For more ZFS Home Fileserver articles see here: A Home Fileserver using ZFS. Alternatively, see related articles in the following categories: ZFS, Storage, Fileservers, NAS.
The reason why an ls changes the file system is probably because access times or other file / directory attributes are being modified… That would also explain the “growth” in a snapshot in the previous article even though you hadn’t changed the files or added any – by looking at the directories you are affecting them.
Hi Marc, thanks a lot for solving that mystery — I was a wondering what caused it 🙂
Very nice article!
I was wondering if there is the possibility to directly mount a filesystems with only the files changed between two snapshots!

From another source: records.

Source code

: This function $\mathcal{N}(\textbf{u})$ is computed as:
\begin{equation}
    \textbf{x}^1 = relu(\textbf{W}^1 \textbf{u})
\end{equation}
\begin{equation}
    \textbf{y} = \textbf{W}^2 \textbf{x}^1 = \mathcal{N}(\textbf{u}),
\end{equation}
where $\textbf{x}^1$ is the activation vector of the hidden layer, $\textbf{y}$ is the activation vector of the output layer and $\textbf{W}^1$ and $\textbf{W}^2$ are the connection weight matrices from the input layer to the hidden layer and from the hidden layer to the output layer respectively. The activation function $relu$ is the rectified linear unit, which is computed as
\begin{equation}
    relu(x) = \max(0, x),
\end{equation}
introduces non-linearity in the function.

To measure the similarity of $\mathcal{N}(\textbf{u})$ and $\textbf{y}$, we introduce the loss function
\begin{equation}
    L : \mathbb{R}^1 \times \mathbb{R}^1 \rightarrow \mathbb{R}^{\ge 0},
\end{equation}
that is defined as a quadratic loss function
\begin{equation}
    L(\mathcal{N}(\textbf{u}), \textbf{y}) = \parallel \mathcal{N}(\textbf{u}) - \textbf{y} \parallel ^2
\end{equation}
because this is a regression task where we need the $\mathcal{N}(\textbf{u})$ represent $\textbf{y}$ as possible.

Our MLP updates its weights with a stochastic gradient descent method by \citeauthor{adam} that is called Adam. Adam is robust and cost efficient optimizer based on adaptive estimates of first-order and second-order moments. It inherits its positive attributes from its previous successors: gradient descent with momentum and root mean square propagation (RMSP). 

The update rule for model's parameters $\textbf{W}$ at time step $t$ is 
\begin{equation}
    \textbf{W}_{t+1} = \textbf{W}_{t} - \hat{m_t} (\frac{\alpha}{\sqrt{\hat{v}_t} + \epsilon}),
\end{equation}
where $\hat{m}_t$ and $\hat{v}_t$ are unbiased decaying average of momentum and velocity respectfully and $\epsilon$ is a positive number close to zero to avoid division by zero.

Yeah, it is the access time the causes the warning, I hit the same thing myself. This can be turned off with:
# zfs set atime=off tank/testback
Those interested in doing backups with ZFS might want to take a look at Zetaback (available from https://labs.omniti.com/trac/zetaback ), which is a tool to help manage and automate backups using zfs snapshots.
Thanks a lot Mark.
Also, it looks like the next versions of the ‘Time Slider’ software in OpenSolaris 2008.11 will soon come with the ability to send incremental backups between two snapshots across the network to a second box, like a backup server. See:
http://blogs.sun.com/erwann/entry/zfs_on_the_desktop_zfs : look under the ‘What’s next?’ heading where it says ‘- network based backups’
I already have this functionality working on an adhoc basis, but it will be nice to have this setup once and then automated when this new functionality becomes available.
There have been some comments on the zfs-discuss mailing list and OpenSolaris forum that appear relevant to people intending to use ZFS send/recv for backups (especially long term backups between different builds).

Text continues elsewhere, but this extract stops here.